There is a sweet, observant care in Rafaella Marcus’s writing, though, that does that trick of making you feel like the world is a little smaller and fuller than you had realised, that there is companionship somewhere in it. (Of a glass of water: “It’s a nice thing to have, isn’t it? Something free, that’s good for you.”) Jessica Lazar’s direction provides a nice foil to it. The occasional interpolated dialogues – two women arguing about their friend’s new relationship, a couple playing with their young son – sound like natural, everyday chat, but then they are also slightly estranged, made new, by Mullen’s cresting and falling sound in the background.

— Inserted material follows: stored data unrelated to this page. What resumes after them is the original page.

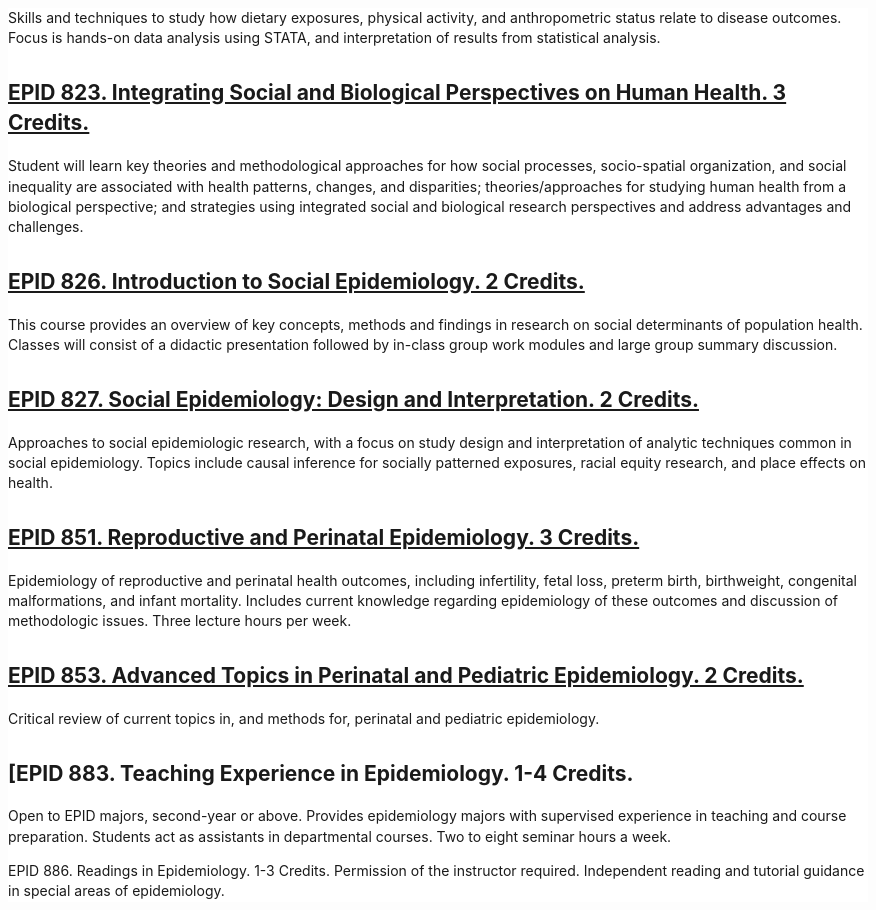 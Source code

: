 Skills and techniques to study how dietary exposures, physical activity, and anthropometric status relate to disease outcomes. Focus is hands-on data analysis using STATA, and interpretation of results from statistical analysis.

## [EPID 823. Integrating Social and Biological Perspectives on Human Health. 3 Credits.](./EPID_823_Integrating_Social_and_Biological_Perspectives_on_Human_Health)

Student will learn key theories and methodological approaches for how social processes, socio-spatial organization, and social inequality are associated with health patterns, changes, and disparities; theories/approaches for studying human health from a biological perspective; and strategies using integrated social and biological research perspectives and address advantages and challenges.

## [EPID 826. Introduction to Social Epidemiology. 2 Credits.](./EPID_826_Introduction_to_Social_Epidemiology)

This course provides an overview of key concepts, methods and findings in research on social determinants of population health. Classes will consist of a didactic presentation followed by in-class group work modules and large group summary discussion.

## [EPID 827. Social Epidemiology: Design and Interpretation. 2 Credits.](./EPID_827_Social_Epidemiology_Design_and_Interpretation)

Approaches to social epidemiologic research, with a focus on study design and interpretation of analytic techniques common in social epidemiology. Topics include causal inference for socially patterned exposures, racial equity research, and place effects on health.

## [EPID 851. Reproductive and Perinatal Epidemiology. 3 Credits.](./EPID_851_Reproductive_and_Perinatal_Epidemiology)

Epidemiology of reproductive and perinatal health outcomes, including infertility, fetal loss, preterm birth, birthweight, congenital malformations, and infant mortality. Includes current knowledge regarding epidemiology of these outcomes and discussion of methodologic issues. Three lecture hours per week.

## [EPID 853. Advanced Topics in Perinatal and Pediatric Epidemiology. 2 Credits.](./EPID_853_Advanced_Topics_in_Perinatal_and_Pediatric_Epidemiology)

Critical review of current topics in, and methods for, perinatal and pediatric epidemiology.

## [EPID 883. Teaching Experience in Epidemiology. 1-4 Credits.
Open to EPID majors, second-year or above. Provides epidemiology majors with supervised experience in teaching and course preparation. Students act as assistants in departmental courses. Two to eight seminar hours a week.

EPID 886. Readings in Epidemiology. 1-3 Credits.
Permission of the instructor required. Independent reading and tutorial guidance in special areas of epidemiology.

In the end, The You Play is about the possibility of making amends, of reversing past mistakes, of rebuilding your life and belonging to the world again. After 16 years alone, Leontes is given a statue of his wife, which then comes to life. They are reunited. There are other tales running through The You Play: the fairy tale of the brothers who were turned into swans, the legend of Percival and The Fisher King. In Marcus’s versions, they share the same central message: that things can be made right again. I wonder about this, a little: there is a moment near the start of the play that reminded me of Wallace Shawn’s monologue The Fever, about someone who becomes haunted by the force of the truth that their comfortable life is built on the exploitation of poorer people. In The You Play, a cup of coffee “smells of kids, working for $2 a day, on a dying planet.” I’m not sure how far small acts of kindness can atone for this, can right it. But the play still feels gently radical (if that’s a thing) in its optimism and its empathy, its faith in the possibility of redemption. It is beautifully done.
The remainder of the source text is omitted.